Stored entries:

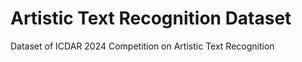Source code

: # Artistic Text Recognition Dataset

Dataset of ICDAR 2024 Competition on Artistic Text Recognition
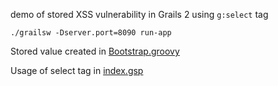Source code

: demo of stored XSS vulnerability in Grails 2 using `g:select` tag


	./grailsw -Dserver.port=8090 run-app


Stored value created in [Bootstrap.groovy](https://github.com/gschueler/grails2-xss-demo1/blob/master/grails-app/conf/BootStrap.groovy#L7)

Usage of select tag in [index.gsp](https://github.com/gschueler/grails2-xss-demo1/blob/master/grails-app/views/index.gsp#L11)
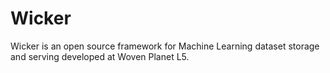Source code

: # Wicker

Wicker is an open source framework for Machine Learning dataset storage and serving developed at Woven Planet L5.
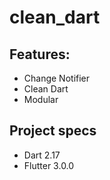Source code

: # clean_dart

## Features:
- Change Notifier
- Clean Dart
- Modular

## Project specs
- Dart 2.17
- Flutter 3.0.0
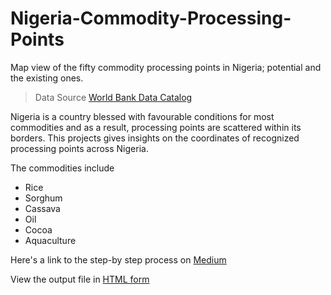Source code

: # Nigeria-Commodity-Processing-Points
Map view of the fifty commodity processing points in Nigeria; potential and the existing ones.

> Data Source [World Bank Data Catalog](https://datacatalog.worldbank.org/search/dataset/0039050/Nigeria-Commodity-Processing-Points)

Nigeria is a country blessed with favourable conditions for most commodities and as a result, processing points are scattered within its borders.
This projects gives insights on the coordinates of recognized processing points across Nigeria.

The commodities include
- Rice
- Sorghum
- Cassava
- Oil 
- Cocoa
- Aquaculture

Here's a link to the step-by step process on [Medium]()

View the output file in [HTML form](https://chibuzordev.github.io/Nigeria-Commodity-Processing-Points/) 

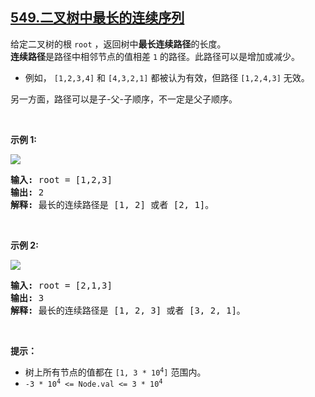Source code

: ## [549.二叉树中最长的连续序列](https://leetcode.cn/problems/binary-tree-longest-consecutive-sequence-ii/)
<p>给定二叉树的根&nbsp;<code>root</code>&nbsp;，返回树中<strong>最长连续路径</strong>的长度。<br />
<strong>连续路径</strong>是路径中相邻节点的值相差 <code>1</code> 的路径。此路径可以是增加或减少。</p>

<ul>
	<li>例如，&nbsp;<code>[1,2,3,4]</code> 和 <code>[4,3,2,1]</code> 都被认为有效，但路径 <code>[1,2,4,3]</code> 无效。</li>
</ul>

<p>另一方面，路径可以是子-父-子顺序，不一定是父子顺序。</p>

<p>&nbsp;</p>

<p><strong>示例 1:</strong></p>

<p><img src="https://assets.leetcode.com/uploads/2021/03/14/consec2-1-tree.jpg" /></p>

<pre>
<strong>输入: </strong>root = [1,2,3]
<strong>输出:</strong> 2
<strong>解释:</strong> 最长的连续路径是 [1, 2] 或者 [2, 1]。
</pre>

<p>&nbsp;</p>

<p><strong>示例 2:</strong></p>

<p><img src="https://assets.leetcode.com/uploads/2021/03/14/consec2-2-tree.jpg" /></p>

<pre>
<strong>输入: </strong>root = [2,1,3]
<strong>输出:</strong> 3
<strong>解释:</strong> 最长的连续路径是 [1, 2, 3] 或者 [3, 2, 1]。
</pre>

<p>&nbsp;</p>

<p><strong>提示：</strong></p>

<ul>
	<li>树上所有节点的值都在&nbsp;<code>[1, 3 * 10<sup>4</sup>]</code>&nbsp;范围内。</li>
	<li><code>-3 * 10<sup>4</sup>&nbsp;&lt;= Node.val &lt;= 3 * 10<sup>4</sup></code></li>
</ul>
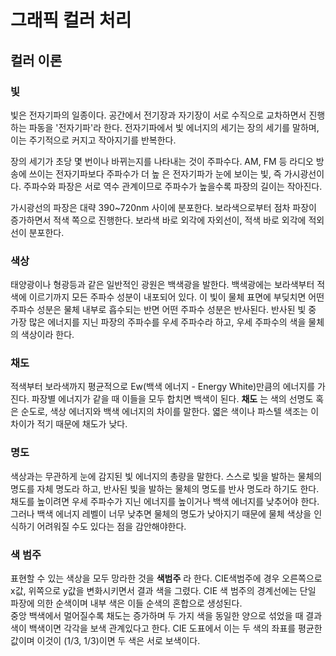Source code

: # 그래픽 컬러 처리

## 컬러 이론

### 빛

빛은 전자기파의 일종이다. 공간에서 전기장과 자기장이 서로 수직으로 교차하면서 진행하는 파동을 '전자기파'라 한다. 전자기파에서 빛 에너지의 세기는 장의 세기를 말하며, 이는 주기적으로 커지고 작아지기를 반복한다.

장의 세기가 초당 몇 번이나 바뀌는지를 나타내는 것이 주파수다. AM, FM 등 라디오 방송에 쓰이는 전자기파보다 주파수가 더 높 은 전자기파가 눈에 보이는 빛, 즉 가시광선이다. 주파수와 파장은 서로 역수 관계이므로 주파수가 높을수록 파장의 길이는 작아진다.

가시광선의 파장은 대략 390~720nm 사이에 분포한다. 보라색으로부터 점차 파장이 증가하면서 적색 쪽으로 진행한다. 보라색 바로 외각에 자외선이, 적색 바로 외각에 적외선이 분포한다.

### 색상

태양광이나 형광등과 같은 일반적인 광원은 백색광을 발한다. 백색광에는 보라색부터 적색에 이르기까지 모든 주파수 성분이 내포되어 있다. 이 빛이 물체 표면에 부딪치면 어떤 주파수 성분은 물체 내부로 흡수되는 반면 어떤 주파수 성분은 반사된다. 반사된 빛 중 가장 많은 에너지를 지닌 파장의 주파수를 우세 주파수라 하고, 우세 주파수의 색을 물체의 색상이라 한다.

### 채도
적색부터 보라색까지 평균적으로 Ew(백색 에너지 - Energy White)만큼의 에너지를 가진다. 파장별 에너지가 같을 때 이들을 모두 합치면 백색이 된다. **채도** 는 색의 선명도 혹은 순도로, 색상 에너지와 백색 에너지의 차이를 말한다. 엷은 색이나 파스텔 색조는 이 차이가 적기 때문에 채도가 낮다.

### 명도

색상과는 무관하게 눈에 감지된 빛 에너지의 총량을 말한다. 스스로 빛을 발하는 물체의 명도를 자체 명도라 하고, 반사된 빛을 발하는 물체의 명도를 반사 명도라 하기도 한다. 채도를 높이려면 우세 주파수가 지닌 에너지를 높이거나 백색 에너지를 낮추어야 한다. 그러나 백색 에너지 레벨이 너무 낮추면 물체의 명도가 낮아지기 때문에 물체 색상을 인식하기 어려워질 수도 있다는 점을 감안해야한다.

### 색 범주

표현할 수 있는 색상을 모두 망라한 것을 **색범주** 라 한다. CIE색범주에 경우 오른쪽으로 x값, 위쪽으로 y값을 변화시키면서 결과 색을 그렸다. CIE 색 범주의 경계선에는 단일 파장에 의한 순색이며 내부 색은 이들 순색의 혼합으로 생성된다.  
중앙 백색에서 멀어질수록 채도는 증가하며 두 가지 색을 동일한 양으로 섞었을 때 결과색이 백색이면 각각을 보색 관계있다고 한다. CIE 도표에서 이는 두 색의 좌표를 평균한 값이며 이것이 (1/3, 1/3)이면 두 색은 서로 보색이다.

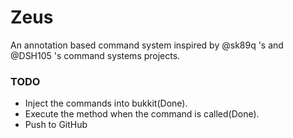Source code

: Zeus
====

An annotation based command system inspired by @sk89q 's and @DSH105 's command systems projects.  


### TODO
+ Inject the commands into bukkit(Done).
+ Execute the method when the command is called(Done).
+ Push to GitHub
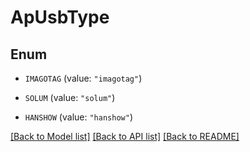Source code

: # ApUsbType

## Enum


* `IMAGOTAG` (value: `"imagotag"`)

* `SOLUM` (value: `"solum"`)

* `HANSHOW` (value: `"hanshow"`)


[[Back to Model list]](../README.md#documentation-for-models) [[Back to API list]](../README.md#documentation-for-api-endpoints) [[Back to README]](../README.md)


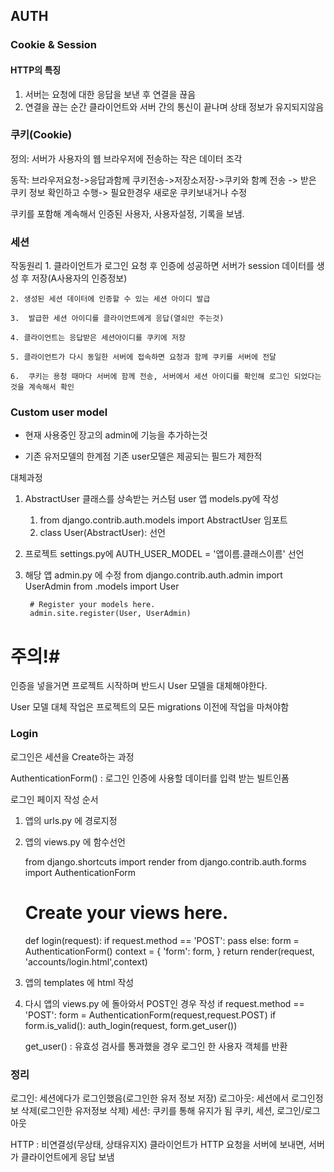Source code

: ## AUTH

### Cookie & Session

#### HTTP의 특징
1. 서버는 요청에 대한 응답을 보낸 후 연결을 끊음
2. 연결을 끊는 순간 클라이언트와 서버 간의 통신이 끝나며 상태 정보가 유지되지않음

### 쿠키(Cookie)
정의: 서버가 사용자의 웹 브라우저에 전송하는 작은 데이터 조각

동작: 브라우저요청->응답과함께 쿠키전송->저장소저장->쿠키와 함꼐 전송
-> 받은 쿠키 정보 확인하고 수행-> 필요한경우 새로운 쿠키보내거나 수정

쿠키를 포함해 계속해서 인증된 사용자, 사용자설정, 기록을 보냄.


### 세션

작동원리
    1. 클라이언트가 로그인 요청 후 인증에 성공하면 서버가 session 데이터를 생성 후 저장(A사용자의 인증정보)

    2. 생성된 세션 데이터에 인증할 수 있는 세션 아이디 발급

    3.  발급한 세션 아이디를 클라이언트에게 응답(열쇠만 주는것)

    4. 클라이언트는 응답받은 세션아이디를 쿠키에 저장

    5. 클라이언트가 다시 동일한 서버에 접속하면 요청과 함께 쿠키를 서버에 전달

    6.  쿠키는 용청 때마다 서버에 함께 전송, 서버에서 세션 아이디를 확인해 로그인 되었다는것을 계속해서 확인

### Custom user model

- 현재 사용중인 장고의 admin에 기능을 추가하는것

- 기존 유저모델의 한계점
    기존 user모델은 제공되는 필드가 제한적

대체과정
1. AbstractUser 클래스를 상속받는 커스텀 user 앱 models.py에 작성
   1. from django.contrib.auth.models import AbstractUser 임포트
   2. class User(AbstractUser): 선언


2. 프로젝트 settings.py에  AUTH_USER_MODEL = '앱이름.클래스이름' 선언

3. 해당 앱 admin.py 에 수정
        from django.contrib.auth.admin import UserAdmin
        from .models import User


        # Register your models here.
        admin.site.register(User, UserAdmin)

# 주의!#
인증을 넣을거면 프로젝트 시작하며 반드시 User 모델을 대체해야한다.

User 모델 대체 작업은 프로젝트의 모든 migrations 이전에 작업을 마쳐야함


### Login

로그인은 세션을 Create하는 과정

AuthenticationForm() : 로그인 인증에 사용할 데이터를 입력 받는 빌트인폼

로그인 페이지 작성 순서
1. 앱의 urls.py 에 경로지정
2. 앱의 views.py 에 함수선언

    from django.shortcuts import render
    from django.contrib.auth.forms import AuthenticationForm

    # Create your views here.
    def login(request):
        if request.method == 'POST':
            pass
        else:
            form = AuthenticationForm()
        context = {
            'form': form,
        }
        return render(request, 'accounts/login.html',context)
3. 앱의 templates 에 html 작성
4. 다시 앱의 views.py 에 돌아와서 POST인 경우 작성
    if request.method == 'POST':
        form = AuthenticationForm(request,request.POST)
        if form.is_valid():
            auth_login(request, form.get_user())

    get_user() : 유효성 검사를 통과했을 경우 로그인 한 사용자 객체를 반환


### 정리
로그인: 세션에다가 로그인했음(로그인한 유저 정보 저장)
로그아웃: 세션에서 로그인정보 삭제(로그인한 유저정보 삭제)
세션: 쿠키를 통해 유지가 됨
쿠키, 세션, 로그인/로그아웃

HTTP : 비연결성(무상태, 상태유지X)
클라이언트가 HTTP 요청을 서버에 보내면, 서버가 클라이언트에게 응답 보냄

**TASK INSTRUCTIONS:** Keeping every character as it is, restate the lines above that run from the line with "-> 받은 쿠키 정보 확인하고 수행-> 필요한경우 새로운 쿠키보내거나 수정" through the line with "2. class User(AbstractUser): 선언", both included, and nothing else.

**EXERCISE OUTPUT:**
-> 받은 쿠키 정보 확인하고 수행-> 필요한경우 새로운 쿠키보내거나 수정

쿠키를 포함해 계속해서 인증된 사용자, 사용자설정, 기록을 보냄.


### 세션

작동원리
    1. 클라이언트가 로그인 요청 후 인증에 성공하면 서버가 session 데이터를 생성 후 저장(A사용자의 인증정보)

    2. 생성된 세션 데이터에 인증할 수 있는 세션 아이디 발급

    3.  발급한 세션 아이디를 클라이언트에게 응답(열쇠만 주는것)

    4. 클라이언트는 응답받은 세션아이디를 쿠키에 저장

    5. 클라이언트가 다시 동일한 서버에 접속하면 요청과 함께 쿠키를 서버에 전달

    6.  쿠키는 용청 때마다 서버에 함께 전송, 서버에서 세션 아이디를 확인해 로그인 되었다는것을 계속해서 확인

### Custom user model

- 현재 사용중인 장고의 admin에 기능을 추가하는것

- 기존 유저모델의 한계점
    기존 user모델은 제공되는 필드가 제한적

대체과정
1. AbstractUser 클래스를 상속받는 커스텀 user 앱 models.py에 작성
   1. from django.contrib.auth.models import AbstractUser 임포트
   2. class User(AbstractUser): 선언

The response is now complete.